The critical timing is Tchdh. To guarantee no bus contention, the CPU drivers have to deassert before the bus buffer is enabled.
Is the FLASH the only device on the external bus? You would normally use Chip Select gated with R/W to drive bus buffers, and only drive inwards on Read AND Chip Select.
Watch out for Interrupts. They run a "CPU Space Cycle" on the external bus. If you have the external buffer defaulting to driving the bus when there isn't a Write Cycle then this might cause problems.
Find the sentence in the SIM chapter that says "If multiple chip-selects are to be used to provide control signals to a single device...". You can program multiple chip-selects to assert simultaneously as different control signals for the same transfer. You might be able to program a spare chip-select or two to generate the buffer control signals.

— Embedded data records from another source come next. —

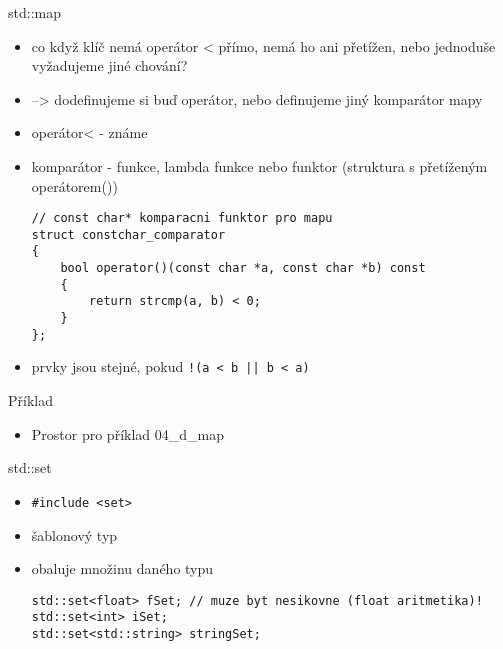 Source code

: \documentclass{beamer}
\begin{document}
\begin{xframe}{std::map}
	\begin{itemize}
		\item co když klíč nemá operátor < přímo, nemá ho ani přetížen, nebo jednoduše vyžadujeme jiné chování?
		\item --> dodefinujeme si buď operátor, nebo definujeme jiný komparátor mapy
		\item operátor< - známe
		\item komparátor - funkce, lambda funkce nebo funktor (struktura s přetíženým operátorem())
\begin{lstlisting}[basicstyle=\fontsize{8}{9}\selectfont\ttfamily]
// const char* komparacni funktor pro mapu
struct constchar_comparator
{
    bool operator()(const char *a, const char *b) const
    {
        return strcmp(a, b) < 0;
    }
};
\end{lstlisting}
		\item prvky jsou stejné, pokud \texttt{!(a < b || b < a)}
	\end{itemize}
\end{xframe}

\begin{xframe}{Příklad}
	\begin{itemize}
		\item Prostor pro příklad 04\_d\_map
	\end{itemize}
\end{xframe}



\begin{xframe}{std::set}
	\begin{itemize}
		\item \texttt{\#include <set>}
		\item šablonový typ
		\item obaluje množinu daného typu
\begin{lstlisting}[basicstyle=\fontsize{8}{9}\selectfont\ttfamily]
std::set<float> fSet; // muze byt nesikovne (float aritmetika)!
std::set<int> iSet;
std::set<std::string> stringSet;
\end{lstlisting}
	\end{itemize}
\end{xframe}
\end{document}
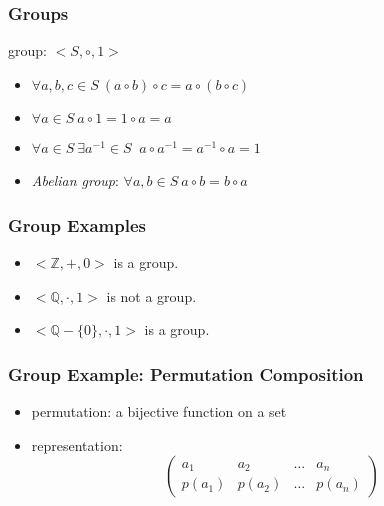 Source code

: \documentclass[dvipsnames]{beamer}
\begin{document}
\begin{frame}
  \frametitle{Groups}

  \begin{definition}
    \alert{group}: $<S,\circ,1>$

    \begin{itemize}
      \item $\forall a,b,c \in S~(a \circ b) \circ c = a \circ (b \circ c)$
      \item $\forall a \in S~a \circ 1 = 1 \circ a = a$
      \item $\forall a \in S~\exists a^{-1} \in S~$
        $a \circ a^{-1} = a^{-1} \circ a = 1$

      \pause
      \medskip
      \item \emph{Abelian group}: $\forall a,b \in S~a \circ b = b \circ a$
    \end{itemize}
  \end{definition}
\end{frame}

\begin{frame}
  \frametitle{Group Examples}

  \begin{example}
    \begin{itemize}
      \item $<\mathbb{Z},+,0>$ is a group.

      \pause
      \medskip
      \item $<\mathbb{Q},\cdot,1>$ is not a group.
      \item $<\mathbb{Q}-\{0\},\cdot,1>$ is a group.
    \end{itemize}
  \end{example}
\end{frame}

\begin{frame}
  \frametitle{Group Example: Permutation Composition}

  \begin{itemize}
    \item permutation: a bijective function on a set

    \medskip
    \item representation:
    \[\left(
      \begin{array}{cccc}
         a_1   &  a_2   & \dots &  a_n\\
        p(a_1) & p(a_2) & \dots & p(a_n)
      \end{array}
    \right)\]
  \end{itemize}
\end{frame}
\end{document}
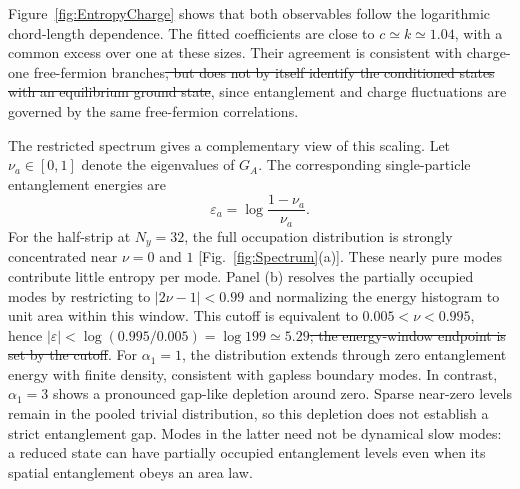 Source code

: \documentclass[aps,prb,10pt,twocolumn,superscriptaddress,longbibliography,floatfix]{revtex4-2}
\newcommand{\claudeadd}[1]{{\color{orange}#1}}
\newcommand{\claudedel}[1]{{\color{orange}\sout{#1}}}
\begin{document}
{\color{blue}
Figure~\ref{fig:EntropyCharge} shows that both observables follow the logarithmic chord-length dependence. The fitted coefficients are close to $c\simeq k\simeq1.04$, with a common excess over one at these sizes. Their agreement is consistent with charge-one free-fermion branches\claudedel{, but does not by itself identify the conditioned states with an equilibrium ground state}\claudeadd{, since entanglement and charge fluctuations are governed by the same free-fermion correlations}.

The restricted spectrum gives a complementary view of this scaling. \claudeadd{Let $\nu_a\in[0,1]$ denote the eigenvalues of $G_A$.} The corresponding single-particle entanglement energies are
\begin{equation}
 \varepsilon_a=\log\frac{1-\nu_a}{\nu_a}.
 \label{eq:EntanglementEnergies}
\end{equation}
For the half-strip at $N_y=32$, the full occupation distribution is strongly concentrated near $\nu=0$ and $1$ [Fig.~\ref{fig:Spectrum}(a)]. These nearly pure modes contribute little entropy per mode. Panel (b) resolves the partially occupied modes by restricting to $|2\nu-1|<0.99$ and normalizing the energy histogram to unit area within this window. This cutoff is equivalent to $0.005<\nu<0.995$, hence $|\varepsilon|<\log(0.995/0.005)=\log199\simeq5.29$\claudedel{; the energy-window endpoint is set by the cutoff}. For $\alpha_1=1$, the distribution extends through zero entanglement energy with finite density, consistent with gapless boundary modes. In contrast, $\alpha_1=3$ shows a pronounced gap-like depletion around zero. Sparse near-zero levels remain in the pooled trivial distribution, so this depletion does not establish a strict entanglement gap. Modes in the latter need not be dynamical slow modes: a reduced state can have partially occupied entanglement levels even when its spatial entanglement obeys an area law.

}
\end{document}
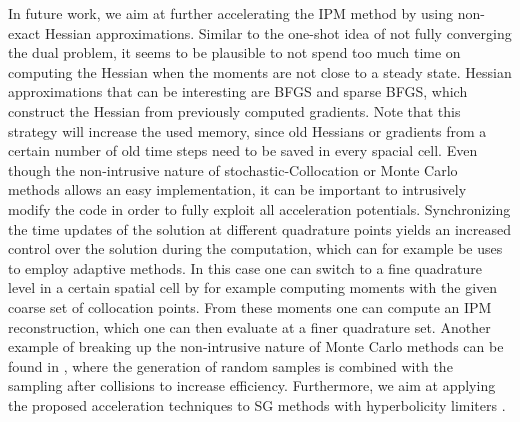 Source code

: In future work, we aim at further accelerating the IPM method by using non-exact Hessian approximations. Similar to the one-shot idea of not fully converging the dual problem, it seems to be plausible to not spend too much time on computing the Hessian when the moments are not close to a steady state. Hessian approximations that can be interesting are BFGS and sparse BFGS, which construct the Hessian from previously computed gradients. Note that this strategy will increase the used memory, since old Hessians or gradients from a certain number of old time steps need to be saved in every spacial cell.
Even though the non-intrusive nature of stochastic-Collocation or Monte Carlo methods allows an easy implementation, it can be important to intrusively modify the code in order to fully exploit all acceleration potentials. Synchronizing the time updates of the solution at different quadrature points yields an increased control over the solution during the computation, which can for example be uses to employ adaptive methods. In this case one can switch to a fine quadrature level in a certain spatial cell by for example computing moments with the given coarse set of collocation points. From these moments one can compute an IPM reconstruction, which one can then evaluate at a finer quadrature set. Another example of breaking up the non-intrusive nature of Monte Carlo methods can be found in \cite{poette2019gpc}, where the generation of random samples is combined with the sampling after collisions to increase efficiency. Furthermore, we aim at applying the proposed acceleration techniques to SG methods with hyperbolicity limiters \cite{wu2017stochastic,schlachter2018hyperbolicity}. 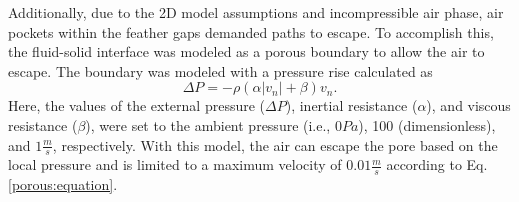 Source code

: \documentclass{UCF_ETD}
\begin{document}
Additionally, due to the 2D model assumptions and incompressible air phase, air pockets within the feather gaps demanded paths to escape. To accomplish this, %
the fluid-solid interface
was modeled as %
a porous boundary to allow the air to escape. The boundary was modeled with a pressure rise calculated as
\begin{equation}
\label{porous:equation}
    \Delta P = -\rho (\alpha |v_n| + \beta)v_n.
\end{equation}
Here, the values of the external pressure ($\Delta P$), inertial resistance ($\alpha$), and viscous resistance ($\beta$), were set to the ambient pressure (i.e., $0 Pa$), 100 (dimensionless), and $1 \frac{m}{s}$, respectively. With this model, the air can escape the pore based on the local pressure and is limited to a maximum velocity of $0.01 \frac{m}{s}$ according to Eq. \ref{porous:equation}.






\end{document}
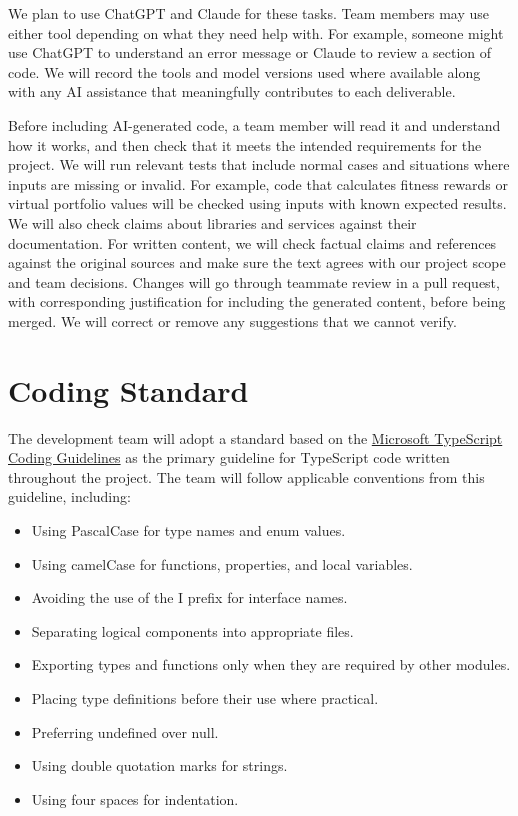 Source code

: \documentclass{article}
\begin{document}
We plan to use ChatGPT and Claude for these tasks. Team members may use either tool depending on what they need help with. For example, someone might use ChatGPT to understand an error message or Claude to review a section of code. We will record the tools and model versions used where available along with any AI assistance that meaningfully contributes to each deliverable. 

Before including AI-generated code, a team member will read it and understand how it works, and then check that it meets the intended requirements for the project. We will run relevant tests that include normal cases and situations where inputs are missing or invalid. For example, code that calculates fitness rewards or virtual portfolio values will be checked using inputs with known expected results. We will also check claims about libraries and services against their documentation. For written content, we will check factual claims and references against the original sources and make sure the text agrees with our project scope and team decisions. Changes will go through teammate review in a pull request, with corresponding justification for including the generated content, before being merged. We will correct or remove any suggestions that we cannot verify. 


\section{Coding Standard} \label{SecCodingStandard}

The development team will adopt a standard based on the \href{https://github.com/microsoft/TypeScript/wiki/Coding-guidelines}{Microsoft TypeScript Coding Guidelines} as the primary guideline for TypeScript code written throughout the project. The team will follow applicable conventions from this guideline, including:


\begin{itemize}
    \item Using PascalCase for type names and enum values.
    \item Using camelCase for functions, properties, and local variables.
    \item Avoiding the use of the I prefix for interface names.
    \item Separating logical components into appropriate files.
    \item Exporting types and functions only when they are required by other modules.
    \item Placing type definitions before their use where practical.
    \item Preferring undefined over null.
    \item Using double quotation marks for strings.
    \item Using four spaces for indentation.
\end{itemize}
\end{document}
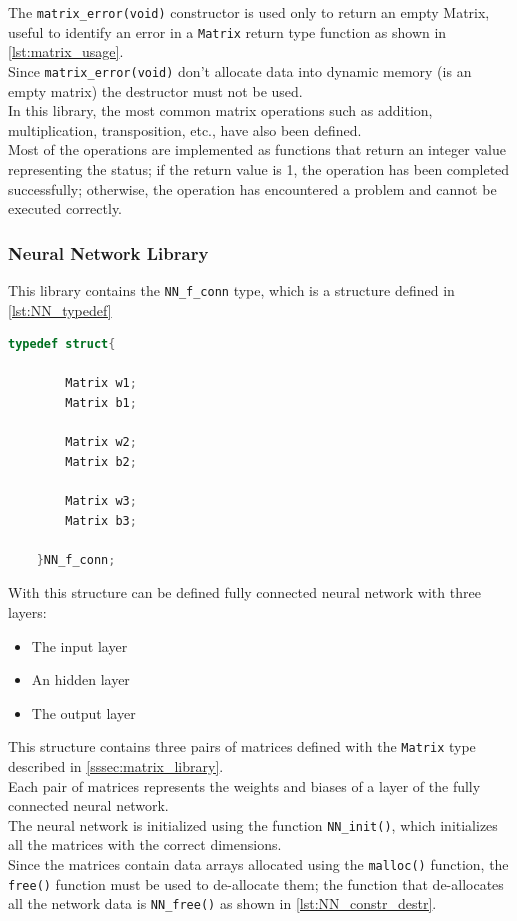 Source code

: \noindent
The \texttt{matrix\_error(void)} constructor is used only to return an empty Matrix, useful to identify an error in a \texttt{Matrix} return type function as shown in \autoref{lst:matrix_usage}. \\
Since \texttt{matrix\_error(void)} don't allocate data into dynamic memory (is an empty matrix) the destructor must not be used. \\
In this library, the most common matrix operations such as addition, multiplication, transposition, etc., have also been defined.\\
Most of the operations are implemented as functions that return an integer value representing the status; if the return value is 1, the operation has been completed successfully; otherwise, the operation has encountered a problem and cannot be executed correctly.

\newpage
\subsubsection{Neural Network Library}

This library contains the \texttt{NN\_f\_conn} type, which is a structure defined in 
\autoref{lst:NN_typedef}

\vspace{1em}
\begin{lstlisting}[language=C, caption={NN\_f\_conn type}, label={lst:NN_typedef}, morekeywords={NN\_f\_conn, Matrix}, alsoletter={\_}]
    typedef struct{
        
        Matrix w1;
        Matrix b1;
    
        Matrix w2;
        Matrix b2;
    
        Matrix w3;
        Matrix b3;
    
    }NN_f_conn;
\end{lstlisting}

\noindent
With this structure can be defined fully connected neural network with three layers:

\begin{itemize}
    \setlength\itemsep{0pt}
    \setlength\parskip{0pt}
    \item The input layer
    \item An hidden layer
    \item The output layer
\end{itemize}

\noindent
This structure contains three pairs of matrices defined with the \texttt{Matrix} type described in \autoref{sssec:matrix_library}. \\
Each pair of matrices represents the weights and biases of a layer of the fully connected neural network. \\
The neural network is initialized using the function \texttt{NN\_init()}, which initializes all the matrices with the correct dimensions. \\
Since the matrices contain data arrays allocated using the \texttt{malloc()} function, the \texttt{free()} function must be used to de-allocate them; the function that de-allocates all the network data is \texttt{NN\_free()} as shown in \autoref{lst:NN_constr_destr}.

In general, the bus interface is synchronous. Signals transition after the clock edges in the diagrams. The timing values that you are looking at that seem to be contradictory are the "worst case delay buildup" with the first signal running late and the second signal running early at worst-case capacitive loads and so on.
These chips have been used in designs where there are more memory chips than the CPU can driver on its own, therefore requiring external bus buffering. It would be worth trying to find the schematics of any development board designed like this to see how they handled the external bus buffering logic.
Look at Figure 1 on this diagram. I'm asking "why are they tying CS and RW into that gate?". Answering that might help with your question.